Stephen: It kind of makes sense. An injunction without any time limit, particularly in the context of, it’s not quite a discovery dispute but it’s an enforcement action, it’s sort of a pre lawsuit enforcement action related to discovery, setting the status quo. Maybe it does make some sense to provide a temporal scope. You can say this is gonna be for a month, three months, six months and then later come back and make it permanent but at this stage having an ex parte temporary restraining order that has absolutely no time limit; I can understand how a judge might say Well I’m sympathetic to the A.G. and they get a lot of deference. We do need to put some limitations into it and we can always revisit that. That doesn’t seem unreasonable to me.
Frank: Let’s pivot now to, I think I think we covered everything on the Bitfinex front unless there’s any any rocks left unturned… Stones? What’s the expression? I’m really bad at metaphors.
Stephen: It’s good we can move on. I’m gonna pivot. I just turned around in my chair for the folks playing along at home.
Frank: Now he’s put on a wig. We’re gonna call him Pail-lena for the rest of the interview [laughs]
Stephen: By the way so I think your podcast name should be Frankie Chaps, is that kind of a dad joke?
Frank: Frankie Chaps, like ass-less chaps?
Stephen: Oh God.
Frank: We’ll cut that out [laughs] I think on one podcast I spoke about my uncle Nino doing illegal things on the podcast and I was like I don’t think…
Stephen: I’m sure he loves you now.
Frank: Oh my God. Right.
Stephen: You were talking about wire fraud?
Frank: Something like that. Well that’s a great transition to what I wanted to move on to which was this academic paper that I don’t even know how Ryan found it, I think he just Googles my name every morning when he wakes up but this insider trading — Ryan explain it because you’re the one that found it but it’s basically about me in an article I wrote while I was at Business Insider that insinuates that I could have taken a 74 million dollar short position after or before reporting that Goldman was re prioritizing its crypto strategy.
Stephen: So you’re buying lunch today.
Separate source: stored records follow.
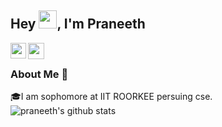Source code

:  ## Hey <img src="https://github.com/TheDudeThatCode/TheDudeThatCode/blob/master/Assets/Hi.gif" width="29px">, I'm Praneeth

<a href="https://www.linkedin.com/in/venkat-praneeth-reddy-46ab6a1ba/ "><img align="left" width="25px" src="https://cdn.jsdelivr.net/npm/simple-icons@v3/icons/linkedin.svg"  /></a>
<a href="mailto:bvpraneeth6116@gmail.com.com">
  <img align="left" width="26px" src="https://cdn.jsdelivr.net/npm/simple-icons@v3/icons/gmail.svg" /></a>
  <br />
### About Me 🚀
🎓I am sophomore at IIT ROORKEE persuing cse.
<br />
![praneeth's github stats](https://github-readme-stats.vercel.app/api?username=praneeth6116&show_icons=true&hide_border=true)

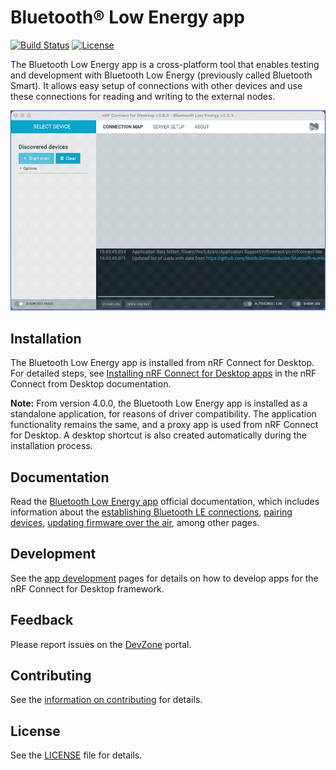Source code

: # Bluetooth® Low Energy app

[![Build Status](https://dev.azure.com/NordicSemiconductor/Wayland/_apis/build/status/pc-nrfconnect-ble?branchName=main)](https://dev.azure.com/NordicSemiconductor/Wayland/_build/latest?definitionId=7&branchName=main)
[![License](https://img.shields.io/badge/license-Modified%20BSD%20License-blue.svg)](LICENSE)

The Bluetooth Low Energy app is a cross-platform tool that enables testing and
development with Bluetooth Low Energy (previously called Bluetooth Smart). It
allows easy setup of connections with other devices and use these connections
for reading and writing to the external nodes.

![screenshot](resources/screenshot.gif)

## Installation

The Bluetooth Low Energy app is installed from nRF Connect for Desktop. For
detailed steps, see
[Installing nRF Connect for Desktop apps](https://docs.nordicsemi.com/bundle/nrf-connect-desktop/page/installing_apps.html)
in the nRF Connect from Desktop documentation.

**Note:** From version 4.0.0, the Bluetooth Low Energy app is installed as a
standalone application, for reasons of driver compatibility. The application
functionality remains the same, and a proxy app is used from nRF Connect for
Desktop. A desktop shortcut is also created automatically during the
installation process.

## Documentation

Read the
[Bluetooth Low Energy app](https://docs.nordicsemi.com/bundle/nrf-connect-ble/page/index.html)
official documentation, which includes information about the
[establishing Bluetooth LE connections](https://docs.nordicsemi.com/bundle/nrf-connect-ble/page/connecting_devices.html),
[pairing devices](https://docs.nordicsemi.com/bundle/nrf-connect-ble/page/pairing_devices.html),
[updating firmware over the air](https://docs.nordicsemi.com/bundle/nrf-connect-ble/page/dfu.html),
among other pages.

## Development

See the
[app development](https://nordicsemiconductor.github.io/pc-nrfconnect-docs/)
pages for details on how to develop apps for the nRF Connect for Desktop
framework.

## Feedback

Please report issues on the [DevZone](https://devzone.nordicsemi.com) portal.

## Contributing

See the
[information on contributing](https://nordicsemiconductor.github.io/pc-nrfconnect-docs/contributing)
for details.

## License

See the [LICENSE](LICENSE) file for details.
I have very expensive tastes, I’m just letting you know.
Frank: Talk about this thing. What’s this all about Ryan?
Ryan: I came across this draft law paper written by Andrew Verstein (sorry if I’m not pronouncing the name right). I’m sure he would. The paper’s titled crypto assets and insider trading law’s domain and it’s trying to walk through a framework to evaluate whether traditional insider trading law should apply to crypto assets like bitcoin or or even utility tokens, what have you. And it lays out a framework that I guess makes a case that insider trading laws should apply.
Frank: But they don’t because…
Ryan: It’s different across jurisdictions and there’s a lot of stuff that’s up in the air, I don’t know if Palley, you can walk us through that.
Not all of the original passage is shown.